Task statement: If a line in the records below contains the word "associated", return that line.

Information:
__________

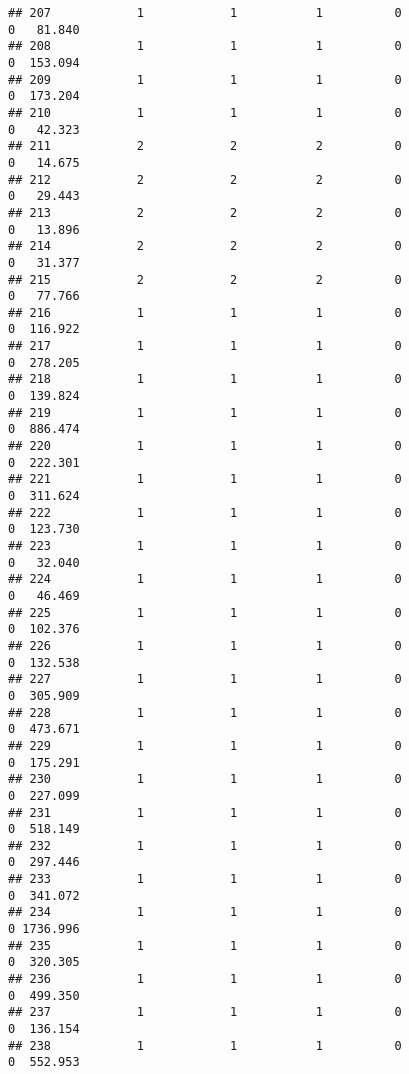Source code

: \documentclass[
]{article}
\begin{document}
\begin{verbatim}
## 207            1            1           1          0                0   81.840
## 208            1            1           1          0                0  153.094
## 209            1            1           1          0                0  173.204
## 210            1            1           1          0                0   42.323
## 211            2            2           2          0                0   14.675
## 212            2            2           2          0                0   29.443
## 213            2            2           2          0                0   13.896
## 214            2            2           2          0                0   31.377
## 215            2            2           2          0                0   77.766
## 216            1            1           1          0                0  116.922
## 217            1            1           1          0                0  278.205
## 218            1            1           1          0                0  139.824
## 219            1            1           1          0                0  886.474
## 220            1            1           1          0                0  222.301
## 221            1            1           1          0                0  311.624
## 222            1            1           1          0                0  123.730
## 223            1            1           1          0                0   32.040
## 224            1            1           1          0                0   46.469
## 225            1            1           1          0                0  102.376
## 226            1            1           1          0                0  132.538
## 227            1            1           1          0                0  305.909
## 228            1            1           1          0                0  473.671
## 229            1            1           1          0                0  175.291
## 230            1            1           1          0                0  227.099
## 231            1            1           1          0                0  518.149
## 232            1            1           1          0                0  297.446
## 233            1            1           1          0                0  341.072
## 234            1            1           1          0                0 1736.996
## 235            1            1           1          0                0  320.305
## 236            1            1           1          0                0  499.350
## 237            1            1           1          0                0  136.154
## 238            1            1           1          0                0  552.953

\end{verbatim}
\end{document}
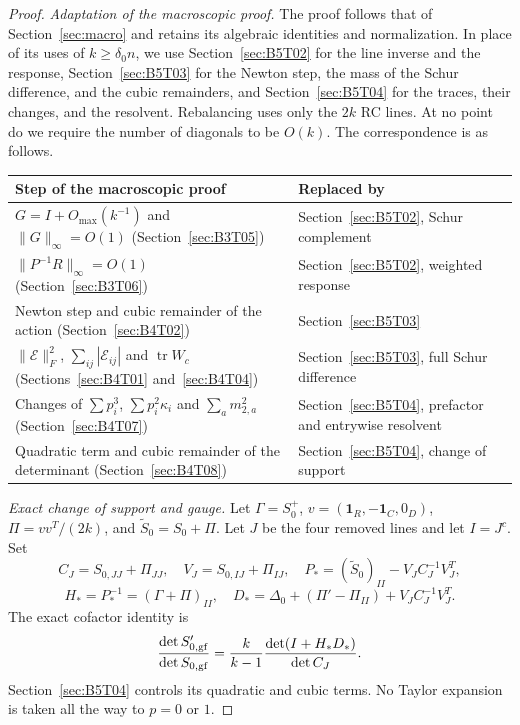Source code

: \begin{proof}
\emph{Adaptation of the macroscopic proof.}
The proof follows that of Section~\ref{sec:macro} and retains its algebraic identities and normalization.
In place of its uses of $k\ge\delta_0n$, we use Section~\ref{sec:B5T02} for the line inverse
and the response, Section~\ref{sec:B5T03} for the Newton step, the mass of the Schur difference,
and the cubic remainders, and Section~\ref{sec:B5T04} for the traces, their changes, and the resolvent.
Rebalancing uses only the $2k$ RC lines.
At no point do we require the number of diagonals to be $O(k)$. The correspondence is as follows.
\begin{center}
\renewcommand{\arraystretch}{1.25}
\begin{tabular}{@{}>{\raggedright\arraybackslash}p{}
                >{\raggedright\arraybackslash}p{}@{}}
\toprule
Step of the macroscopic proof & Replaced by\\
\midrule
$G=I+O_{\max}(k^{-1})$ and $\|G\|_\infty=O(1)$ (Section~\ref{sec:B3T05}) &
 Section~\ref{sec:B5T02}, Schur complement\\
$\|P^{-1}R\|_\infty=O(1)$ (Section~\ref{sec:B3T06}) &
 Section~\ref{sec:B5T02}, weighted response\\
Newton step and cubic remainder of the action (Section~\ref{sec:B4T02}) &
 Section~\ref{sec:B5T03}\\
$\|\mathcal E\|_F^2$, $\sum_{ij}|\mathcal E_{ij}|$ and $\operatorname{tr}W_c$
 (Sections~\ref{sec:B4T01} and~\ref{sec:B4T04}) &
 Section~\ref{sec:B5T03}, full Schur difference\\
Changes of $\sum p_i^3$, $\sum p_i^2\kappa_i$ and $\sum_am_{2,a}^2$ (Section~\ref{sec:B4T07}) &
 Section~\ref{sec:B5T04}, prefactor and entrywise resolvent\\
Quadratic term and cubic remainder of the determinant (Section~\ref{sec:B4T08}) &
 Section~\ref{sec:B5T04}, change of support\\
\bottomrule
\end{tabular}
\end{center}

\par\emph{Exact change of support and gauge.}
Let $\Gamma=S_0^+$, $v=(\mathbf1_R,-\mathbf1_C,0_D)$,
$\Pi=vv^T/(2k)$, and $\widetilde S_0=S_0+\Pi$.
Let $J$ be the four removed lines and let $I=J^c$. Set
\[
 C_J=S_{0,JJ}+\Pi_{JJ},\quad V_J=S_{0,IJ}+\Pi_{IJ},
 \quad P_*=(\widetilde S_0)_{II}-V_JC_J^{-1}V_J^T,
\]
\[
 H_*=P_*^{-1}=(\Gamma+\Pi)_{II},\quad
 D_*=\Delta_0+(\Pi'-\Pi_{II})+V_JC_J^{-1}V_J^T.
\]
The exact cofactor identity is
\[
 \frac{\det S'_{0,\rm gf}}{\det S_{0,\rm gf}}
 =\frac{k}{k-1}\frac{\det(I+H_*D_*)}{\det C_J}.
\]
Section~\ref{sec:B5T04} controls its quadratic and cubic terms. No Taylor expansion is taken
all the way to $p=0$ or $1$.


\end{proof}

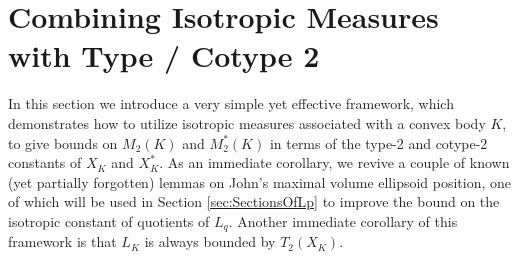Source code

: \documentclass[12pt,oneside]{amsart}
\theoremstyle{definition}
\theoremstyle{remark}
\theoremstyle{proof}
\numberwithin{equation}{section}
\begin{document}


\section{Combining Isotropic Measures with Type / Cotype 2}
\label{sec:type-2}

In this section we introduce a very simple yet effective
framework, which demonstrates how to utilize isotropic measures
associated with a convex body $K$, to give bounds on $M_2(K)$ and
$M^*_2(K)$ in terms of the type-2 and cotype-2 constants of $X_K$
and $X^*_K$. As an immediate corollary, we revive a couple of
known (yet partially forgotten) lemmas on John's maximal volume
ellipsoid position, one of which will be used in Section
\ref{sec:SectionsOfLp} to improve the bound on the isotropic
constant of quotients of $L_q$. Another immediate corollary of
this framework is that $L_K$ is always bounded by $T_2(X_K)$.

\medskip
\end{document}
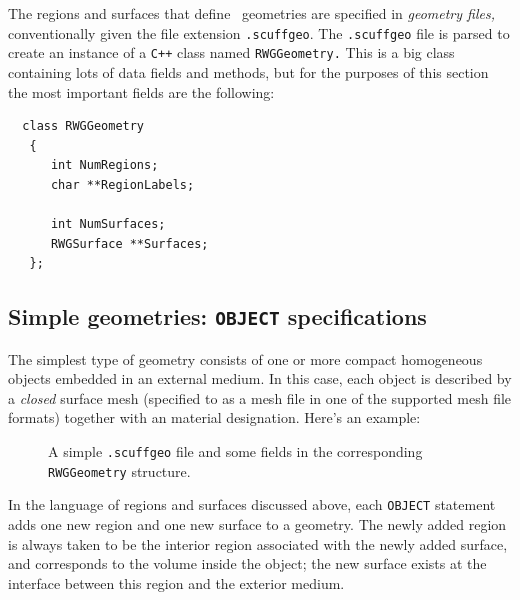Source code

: \documentclass[letterpaper]{article}
\begin{document}
The regions and surfaces that define \lss\, geometries are 
specified in \textit{geometry files,} conventionally given the 
file extension \texttt{.scuffgeo}. The \texttt{.scuffgeo}
file is parsed to create an instance of a \texttt{C++} 
class named \texttt{RWGGeometry.} This is a big class 
containing lots of data fields and methods, but 
for the purposes of this section the most important 
fields are the following:
%
\begin{verbatim}
  class RWGGeometry
   {
      int NumRegions;
      char **RegionLabels;

      int NumSurfaces;
      RWGSurface **Surfaces;
   };
\end{verbatim}
%
\subsection*{Simple geometries: \texttt{OBJECT} specifications}

The simplest type of \lss geometry consists of one or more
compact homogeneous objects embedded in an external 
medium. In this case, each object is described by a 
\textit{closed} surface mesh (specified to \lss
as a mesh file in one of the supported mesh file 
formats) together with an material designation.
Here's an example:
\begin{figure}[H]
\begin{center}
\caption{A simple \texttt{.scuffgeo} file and some fields in the 
         corresponding \texttt{RWGGeometry} structure.}
\end{center}
\end{figure}

In the language of regions and surfaces discussed above,
each \texttt{OBJECT} statement adds one new region and 
one new surface to a geometry. The newly added region 
is always taken to be the interior region associated
with the newly added surface, and corresponds to the
volume inside the object; the new surface exists at 
the interface between this region and the exterior
medium.
\end{document}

__________

Your solution:
associated with a convex body $K$, to give bounds on $M_2(K)$ and
is always taken to be the interior region associated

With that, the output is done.